When notice is required, a notice of a special meeting of a city council posted in three public places at 10:00 p.m. on the day preceding the meeting is not reasonable advance publicized notice of a meeting as is required by this section. Pokorny v.
City of Schuyler, 202 Neb. 334, 275 N.W.2d 281 (1979).Teacher waived right to object to lack of public notice in board of
education employment hearing by voluntary participation in the hearing without objection. Alexander v. School Dist. No. 17, 197
Neb. 251, 248 N.W.2d 335 (1976).
An agenda notice which merely stated "work order reports" was an inadequate notice under this section because it did
not give interested persons knowledge that plans for a 345 kv transmission line through the district was going to be discussed and
voted upon at the meeting. Inadequate agenda notice under this section meant there was a substantial violation of the public
meeting laws; however, later actions by the board of directors cured the defects in notice, and such actions were in substantial
compliance with the statute. Hansmeyer v. Nebraska Pub. Power Dist., 6 Neb. App. 889, 578 N.W.2d 476 (1998).
84-1412. Meetings of public body; rights of public; public body; powers and duties.
(1) Subject to the Open Meetings Act, the public has the right to attend and the right to speak
at meetings of public bodies, and all or any part of a meeting of a public body, except for closed
sessions called pursuant to section 84-1410, may be videotaped, televised, photographed,
broadcast, or recorded by any person in attendance by means of a tape recorder, camera, video
equipment, or any other means of pictorial or sonic reproduction or in writing.
(2) It shall not be a violation of subsection (1) of this section for any public body to make and
enforce reasonable rules and regulations regarding the conduct of persons attending, speaking at,
videotaping, televising, photographing, broadcasting, or recording its meetings. A body may not
be required to allow citizens to speak at each meeting, but it may not forbid public participation
at all meetings.
(3) No public body shall require members of the public to identify themselves as a condition
for admission to the meeting nor shall such body require that the name of any member of the
public be placed on the agenda prior to such meeting in order to speak about items on the
agenda.
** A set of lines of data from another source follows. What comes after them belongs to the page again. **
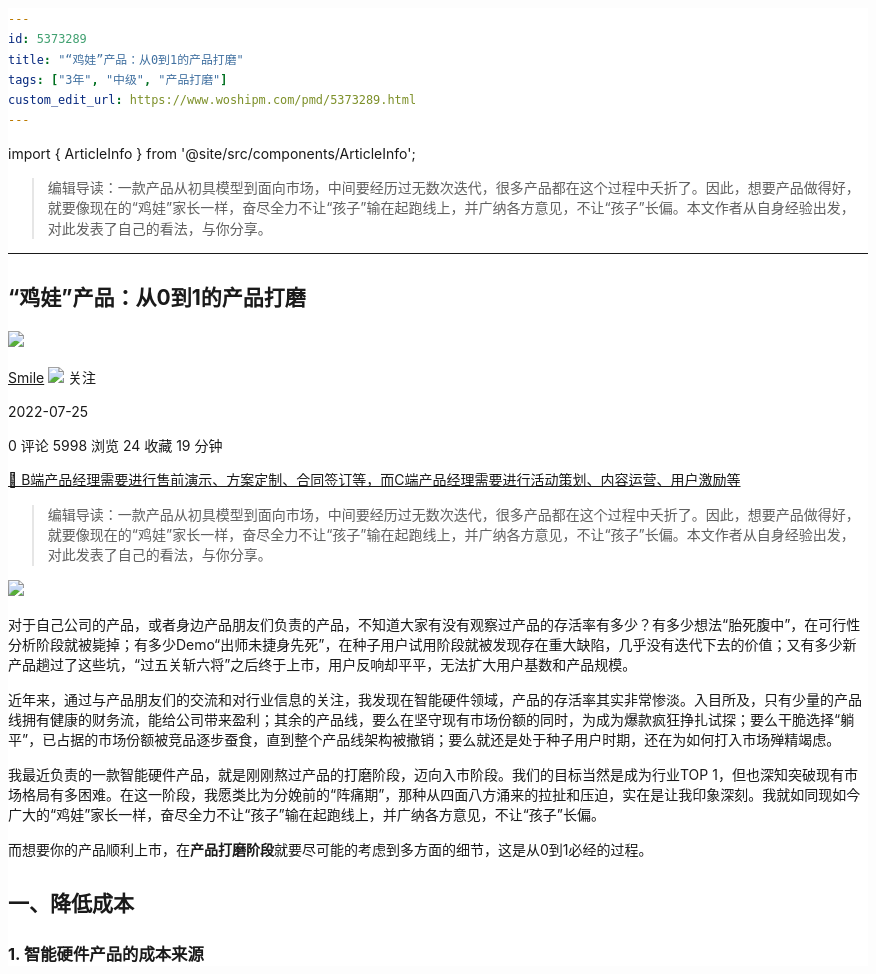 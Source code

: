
```yaml
---
id: 5373289
title: "“鸡娃”产品：从0到1的产品打磨"
tags: ["3年", "中级", "产品打磨"]
custom_edit_url: https://www.woshipm.com/pmd/5373289.html
---
```

import { ArticleInfo } from '@site/src/components/ArticleInfo';

<ArticleInfo
    author="Smile"
    authorLink="https://www.woshipm.com/u/696635"
    published="2022-07-25"
    views={5998}
    comments={0}
    collects={24}
/>

> 编辑导读：一款产品从初具模型到面向市场，中间要经历过无数次迭代，很多产品都在这个过程中夭折了。因此，想要产品做得好，就要像现在的“鸡娃”家长一样，奋尽全力不让“孩子”输在起跑线上，并广纳各方意见，不让“孩子”长偏。本文作者从自身经验出发，对此发表了自己的看法，与你分享。

---

## “鸡娃”产品：从0到1的产品打磨

[![](https://image.woshipm.com/wp-files/2018/07/idNVPwBeBezIOHZVUJQn.jpeg!/both/72x72)](https://www.woshipm.com/u/696635)

[Smile](https://www.woshipm.com/u/696635) ![](https://static.woshipm.com/tag/1121_1@2x.png) 关注

2022-07-25

0 评论 5998 浏览 24 收藏 19 分钟

[🔗 B端产品经理需要进行售前演示、方案定制、合同签订等，而C端产品经理需要进行活动策划、内容运营、用户激励等](https://ke.qidianla.com/courses/bcpm)

> 编辑导读：一款产品从初具模型到面向市场，中间要经历过无数次迭代，很多产品都在这个过程中夭折了。因此，想要产品做得好，就要像现在的“鸡娃”家长一样，奋尽全力不让“孩子”输在起跑线上，并广纳各方意见，不让“孩子”长偏。本文作者从自身经验出发，对此发表了自己的看法，与你分享。

![](https://image.woshipm.com/wp-files/2022/07/DdCNoE4es4fOHBP6sHUY.jpg)

对于自己公司的产品，或者身边产品朋友们负责的产品，不知道大家有没有观察过产品的存活率有多少？有多少想法“胎死腹中”，在可行性分析阶段就被毙掉；有多少Demo“出师未捷身先死”，在种子用户试用阶段就被发现存在重大缺陷，几乎没有迭代下去的价值；又有多少新产品趟过了这些坑，“过五关斩六将”之后终于上市，用户反响却平平，无法扩大用户基数和产品规模。

近年来，通过与产品朋友们的交流和对行业信息的关注，我发现在智能硬件领域，产品的存活率其实非常惨淡。入目所及，只有少量的产品线拥有健康的财务流，能给公司带来盈利；其余的产品线，要么在坚守现有市场份额的同时，为成为爆款疯狂挣扎试探；要么干脆选择“躺平”，已占据的市场份额被竞品逐步蚕食，直到整个产品线架构被撤销；要么就还是处于种子用户时期，还在为如何打入市场殚精竭虑。

我最近负责的一款智能硬件产品，就是刚刚熬过产品的打磨阶段，迈向入市阶段。我们的目标当然是成为行业TOP 1，但也深知突破现有市场格局有多困难。在这一阶段，我愿类比为分娩前的“阵痛期”，那种从四面八方涌来的拉扯和压迫，实在是让我印象深刻。我就如同现如今广大的“鸡娃”家长一样，奋尽全力不让“孩子”输在起跑线上，并广纳各方意见，不让“孩子”长偏。

而想要你的产品顺利上市，在**产品打磨阶段**就要尽可能的考虑到多方面的细节，这是从0到1必经的过程。

## 一、降低成本

### 1\. 智能硬件产品的成本来源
The body may require any member of the public desiring to address the body to identify
himself or herself.
(4) No public body shall, for the purpose of circumventing the Open Meetings Act, hold a
meeting in a place known by the body to be too small to accommodate the anticipated audience.
(5) No public body shall be deemed in violation of this section if it holds its meeting in its
traditional meeting place which is located in this state.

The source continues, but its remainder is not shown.